Dataset entries:
::::

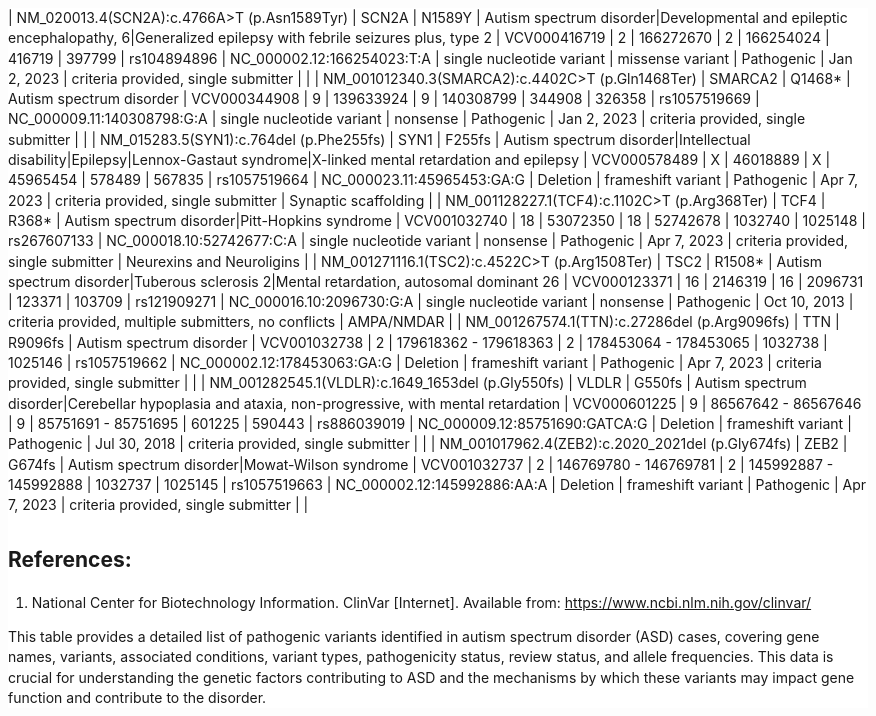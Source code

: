 | NM_020013.4(SCN2A):c.4766A>T (p.Asn1589Tyr) | SCN2A | N1589Y | Autism spectrum disorder\|Developmental and epileptic encephalopathy, 6\|Generalized epilepsy with febrile seizures plus, type 2 | VCV000416719 | 2 | 166272670 | 2 | 166254024 | 416719 | 397799 | rs104894896 | NC_000002.12:166254023:T:A | single nucleotide variant | missense variant | Pathogenic | Jan 2, 2023 | criteria provided, single submitter | | 
| NM_001012340.3(SMARCA2):c.4402C>T (p.Gln1468Ter) | SMARCA2 | Q1468* | Autism spectrum disorder | VCV000344908 | 9 | 139633924 | 9 | 140308799 | 344908 | 326358 | rs1057519669 | NC_000009.11:140308798:G:A | single nucleotide variant | nonsense | Pathogenic | Jan 2, 2023 | criteria provided, single submitter | | 
| NM_015283.5(SYN1):c.764del (p.Phe255fs) | SYN1 | F255fs | Autism spectrum disorder\|Intellectual disability\|Epilepsy\|Lennox-Gastaut syndrome\|X-linked mental retardation and epilepsy | VCV000578489 | X | 46018889 | X | 45965454 | 578489 | 567835 | rs1057519664 | NC_000023.11:45965453:GA:G | Deletion | frameshift variant | Pathogenic | Apr 7, 2023 | criteria provided, single submitter | Synaptic scaffolding | 
| NM_001128227.1(TCF4):c.1102C>T (p.Arg368Ter) | TCF4 | R368* | Autism spectrum disorder\|Pitt-Hopkins syndrome | VCV001032740 | 18 | 53072350 | 18 | 52742678 | 1032740 | 1025148 | rs267607133 | NC_000018.10:52742677:C:A | single nucleotide variant | nonsense | Pathogenic | Apr 7, 2023 | criteria provided, single submitter | Neurexins and Neuroligins | 
| NM_001271116.1(TSC2):c.4522C>T (p.Arg1508Ter) | TSC2 | R1508* | Autism spectrum disorder\|Tuberous sclerosis 2\|Mental retardation, autosomal dominant 26 | VCV000123371 | 16 | 2146319 | 16 | 2096731 | 123371 | 103709 | rs121909271 | NC_000016.10:2096730:G:A | single nucleotide variant | nonsense | Pathogenic | Oct 10, 2013 | criteria provided, multiple submitters, no conflicts | AMPA/NMDAR | 
| NM_001267574.1(TTN):c.27286del (p.Arg9096fs) | TTN | R9096fs | Autism spectrum disorder | VCV001032738 | 2 | 179618362 - 179618363 | 2 | 178453064 - 178453065 | 1032738 | 1025146 | rs1057519662 | NC_000002.12:178453063:GA:G | Deletion | frameshift variant | Pathogenic | Apr 7, 2023 | criteria provided, single submitter | | 
| NM_001282545.1(VLDLR):c.1649_1653del (p.Gly550fs) | VLDLR | G550fs | Autism spectrum disorder\|Cerebellar hypoplasia and ataxia, non-progressive, with mental retardation | VCV000601225 | 9 | 86567642 - 86567646 | 9 | 85751691 - 85751695 | 601225 | 590443 | rs886039019 | NC_000009.12:85751690:GATCA:G | Deletion | frameshift variant | Pathogenic | Jul 30, 2018 | criteria provided, single submitter | | 
| NM_001017962.4(ZEB2):c.2020_2021del (p.Gly674fs) | ZEB2 | G674fs | Autism spectrum disorder\|Mowat-Wilson syndrome | VCV001032737 | 2 | 146769780 - 146769781 | 2 | 145992887 - 145992888 | 1032737 | 1025145 | rs1057519663 | NC_000002.12:145992886:AA:A | Deletion | frameshift variant | Pathogenic | Apr 7, 2023 | criteria provided, single submitter | | 

## References:
1. National Center for Biotechnology Information. ClinVar [Internet]. Available from: https://www.ncbi.nlm.nih.gov/clinvar/

This table provides a detailed list of pathogenic variants identified in autism spectrum disorder (ASD) cases, covering gene names, variants, associated conditions, variant types, pathogenicity status, review status, and allele frequencies. This data is crucial for understanding the genetic factors contributing to ASD and the mechanisms by which these variants may impact gene function and contribute to the disorder.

::::

### Task description
Retype all entries above verbatim; no pictures belong in the copy.

### Result below
Source code

: | NM_020013.4(SCN2A):c.4766A>T (p.Asn1589Tyr) | SCN2A | N1589Y | Autism spectrum disorder\|Developmental and epileptic encephalopathy, 6\|Generalized epilepsy with febrile seizures plus, type 2 | VCV000416719 | 2 | 166272670 | 2 | 166254024 | 416719 | 397799 | rs104894896 | NC_000002.12:166254023:T:A | single nucleotide variant | missense variant | Pathogenic | Jan 2, 2023 | criteria provided, single submitter | | 
| NM_001012340.3(SMARCA2):c.4402C>T (p.Gln1468Ter) | SMARCA2 | Q1468* | Autism spectrum disorder | VCV000344908 | 9 | 139633924 | 9 | 140308799 | 344908 | 326358 | rs1057519669 | NC_000009.11:140308798:G:A | single nucleotide variant | nonsense | Pathogenic | Jan 2, 2023 | criteria provided, single submitter | | 
| NM_015283.5(SYN1):c.764del (p.Phe255fs) | SYN1 | F255fs | Autism spectrum disorder\|Intellectual disability\|Epilepsy\|Lennox-Gastaut syndrome\|X-linked mental retardation and epilepsy | VCV000578489 | X | 46018889 | X | 45965454 | 578489 | 567835 | rs1057519664 | NC_000023.11:45965453:GA:G | Deletion | frameshift variant | Pathogenic | Apr 7, 2023 | criteria provided, single submitter | Synaptic scaffolding | 
| NM_001128227.1(TCF4):c.1102C>T (p.Arg368Ter) | TCF4 | R368* | Autism spectrum disorder\|Pitt-Hopkins syndrome | VCV001032740 | 18 | 53072350 | 18 | 52742678 | 1032740 | 1025148 | rs267607133 | NC_000018.10:52742677:C:A | single nucleotide variant | nonsense | Pathogenic | Apr 7, 2023 | criteria provided, single submitter | Neurexins and Neuroligins | 
| NM_001271116.1(TSC2):c.4522C>T (p.Arg1508Ter) | TSC2 | R1508* | Autism spectrum disorder\|Tuberous sclerosis 2\|Mental retardation, autosomal dominant 26 | VCV000123371 | 16 | 2146319 | 16 | 2096731 | 123371 | 103709 | rs121909271 | NC_000016.10:2096730:G:A | single nucleotide variant | nonsense | Pathogenic | Oct 10, 2013 | criteria provided, multiple submitters, no conflicts | AMPA/NMDAR | 
| NM_001267574.1(TTN):c.27286del (p.Arg9096fs) | TTN | R9096fs | Autism spectrum disorder | VCV001032738 | 2 | 179618362 - 179618363 | 2 | 178453064 - 178453065 | 1032738 | 1025146 | rs1057519662 | NC_000002.12:178453063:GA:G | Deletion | frameshift variant | Pathogenic | Apr 7, 2023 | criteria provided, single submitter | | 
| NM_001282545.1(VLDLR):c.1649_1653del (p.Gly550fs) | VLDLR | G550fs | Autism spectrum disorder\|Cerebellar hypoplasia and ataxia, non-progressive, with mental retardation | VCV000601225 | 9 | 86567642 - 86567646 | 9 | 85751691 - 85751695 | 601225 | 590443 | rs886039019 | NC_000009.12:85751690:GATCA:G | Deletion | frameshift variant | Pathogenic | Jul 30, 2018 | criteria provided, single submitter | | 
| NM_001017962.4(ZEB2):c.2020_2021del (p.Gly674fs) | ZEB2 | G674fs | Autism spectrum disorder\|Mowat-Wilson syndrome | VCV001032737 | 2 | 146769780 - 146769781 | 2 | 145992887 - 145992888 | 1032737 | 1025145 | rs1057519663 | NC_000002.12:145992886:AA:A | Deletion | frameshift variant | Pathogenic | Apr 7, 2023 | criteria provided, single submitter | | 

## References:
1. National Center for Biotechnology Information. ClinVar [Internet]. Available from: https://www.ncbi.nlm.nih.gov/clinvar/

This table provides a detailed list of pathogenic variants identified in autism spectrum disorder (ASD) cases, covering gene names, variants, associated conditions, variant types, pathogenicity status, review status, and allele frequencies. This data is crucial for understanding the genetic factors contributing to ASD and the mechanisms by which these variants may impact gene function and contribute to the disorder.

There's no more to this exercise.